End of the Hunt (1996), begins in spring 1918 and covers the War of Independence, fought on all sides with ruthless ferocity between the IRA and the British forces. The narrative is given in alternating chapters by Patrick Prentiss, a barrister who lost his arm in World War I; Janice Nugent, a young widow whose husband died at Gallipoli; Christopher Blake, a historian who becomes Janice’s lover, and the Frank Lacy, a ruthless soldier whose bedtime reading is Virgil. Other characters incl. Winston Churchill, Lloyd George and Eamon De Valera, often in their own words. The whole is dominated by the figure of Michael Collins, who is assassinated at the conclusion. (See Kirkus Reviews; online at COPAC.)
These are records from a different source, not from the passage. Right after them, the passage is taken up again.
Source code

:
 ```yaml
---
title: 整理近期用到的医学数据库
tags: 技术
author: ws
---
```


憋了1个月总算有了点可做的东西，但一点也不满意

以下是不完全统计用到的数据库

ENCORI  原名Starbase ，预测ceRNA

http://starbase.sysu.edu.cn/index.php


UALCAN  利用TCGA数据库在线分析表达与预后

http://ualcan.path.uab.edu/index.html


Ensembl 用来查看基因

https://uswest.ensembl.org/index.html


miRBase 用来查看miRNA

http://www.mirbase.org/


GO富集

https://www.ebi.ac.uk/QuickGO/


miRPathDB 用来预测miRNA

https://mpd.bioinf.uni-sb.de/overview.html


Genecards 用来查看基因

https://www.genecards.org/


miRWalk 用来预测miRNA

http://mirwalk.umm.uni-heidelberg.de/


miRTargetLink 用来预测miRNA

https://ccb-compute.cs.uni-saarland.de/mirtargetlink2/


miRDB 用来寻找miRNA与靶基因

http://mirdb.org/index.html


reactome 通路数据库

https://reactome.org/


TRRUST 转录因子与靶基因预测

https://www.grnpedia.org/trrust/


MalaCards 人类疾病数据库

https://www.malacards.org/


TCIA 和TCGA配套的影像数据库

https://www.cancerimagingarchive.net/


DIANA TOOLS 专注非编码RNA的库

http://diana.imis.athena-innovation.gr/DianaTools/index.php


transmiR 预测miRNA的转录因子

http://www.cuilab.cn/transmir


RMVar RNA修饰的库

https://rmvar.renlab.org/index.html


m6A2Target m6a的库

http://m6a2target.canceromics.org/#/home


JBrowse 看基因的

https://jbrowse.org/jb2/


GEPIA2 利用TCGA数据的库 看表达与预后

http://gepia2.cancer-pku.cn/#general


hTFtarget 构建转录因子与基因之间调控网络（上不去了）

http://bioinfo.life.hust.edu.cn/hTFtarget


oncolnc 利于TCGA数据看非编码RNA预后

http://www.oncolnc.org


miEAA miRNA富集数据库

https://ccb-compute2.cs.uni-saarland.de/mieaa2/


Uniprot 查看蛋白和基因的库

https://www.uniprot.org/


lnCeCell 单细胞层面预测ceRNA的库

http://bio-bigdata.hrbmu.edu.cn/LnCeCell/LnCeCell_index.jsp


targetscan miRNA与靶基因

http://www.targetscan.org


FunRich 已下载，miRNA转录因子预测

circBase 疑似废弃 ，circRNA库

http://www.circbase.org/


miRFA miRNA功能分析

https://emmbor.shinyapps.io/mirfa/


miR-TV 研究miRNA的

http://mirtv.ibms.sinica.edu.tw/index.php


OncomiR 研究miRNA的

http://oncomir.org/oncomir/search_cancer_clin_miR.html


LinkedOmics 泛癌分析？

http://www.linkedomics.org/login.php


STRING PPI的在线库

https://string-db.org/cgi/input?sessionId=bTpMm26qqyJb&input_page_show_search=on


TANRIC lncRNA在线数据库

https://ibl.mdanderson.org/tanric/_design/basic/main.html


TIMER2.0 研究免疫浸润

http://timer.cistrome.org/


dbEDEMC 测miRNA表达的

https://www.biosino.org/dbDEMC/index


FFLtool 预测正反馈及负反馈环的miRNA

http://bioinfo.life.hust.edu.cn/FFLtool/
Hope & history: Seamus Heaney’s phrase ‘hope and history’ in The Cure of Troy (1990) appears to derive from the final phrases of Thomas Flanagan’s novel The Year of the French (1979): ‘it is in the brightness of the morning air, as the poet tells us, that hope and memory walk towards us across meadows, radiant as a girl in her first beauty.’ (Quoted in Benedict Kiely, ‘Thomas Flanagan: The Lessons of History’, in A Raid into Dark Corners, 1999, p.168.)

Improbable Probables?: John Harrington remarks that Thomas Flanagan argued for an essentialist approach to Irish literary studies and regards Deane and Kearney as overstepping the bounds of probability. (See Harrington, The Irish Beckett, Syracuse UP 1991, p.138.)

Namesake: Tom Flanagan is a Canadian authority on Indian and habitant history and culture - vide The Collected Writings of Louis Riel / Les ecrits complets de Louis Riel, ed. George F. G. Stanley [gen. ed.], Thomas Flanagan, Claude Rocan, 5 Vols. (Alberta UP 1985); Diaries of Louis Riel, ed. Thomas Flanagan (Edmonton: Hurtig [1976]), 187pp. A Thomas Flanagan wrote A Manual of British and Irish History (London 1847), xxxiii, 939pp., ill, maps., and the History of the Church of England (1857).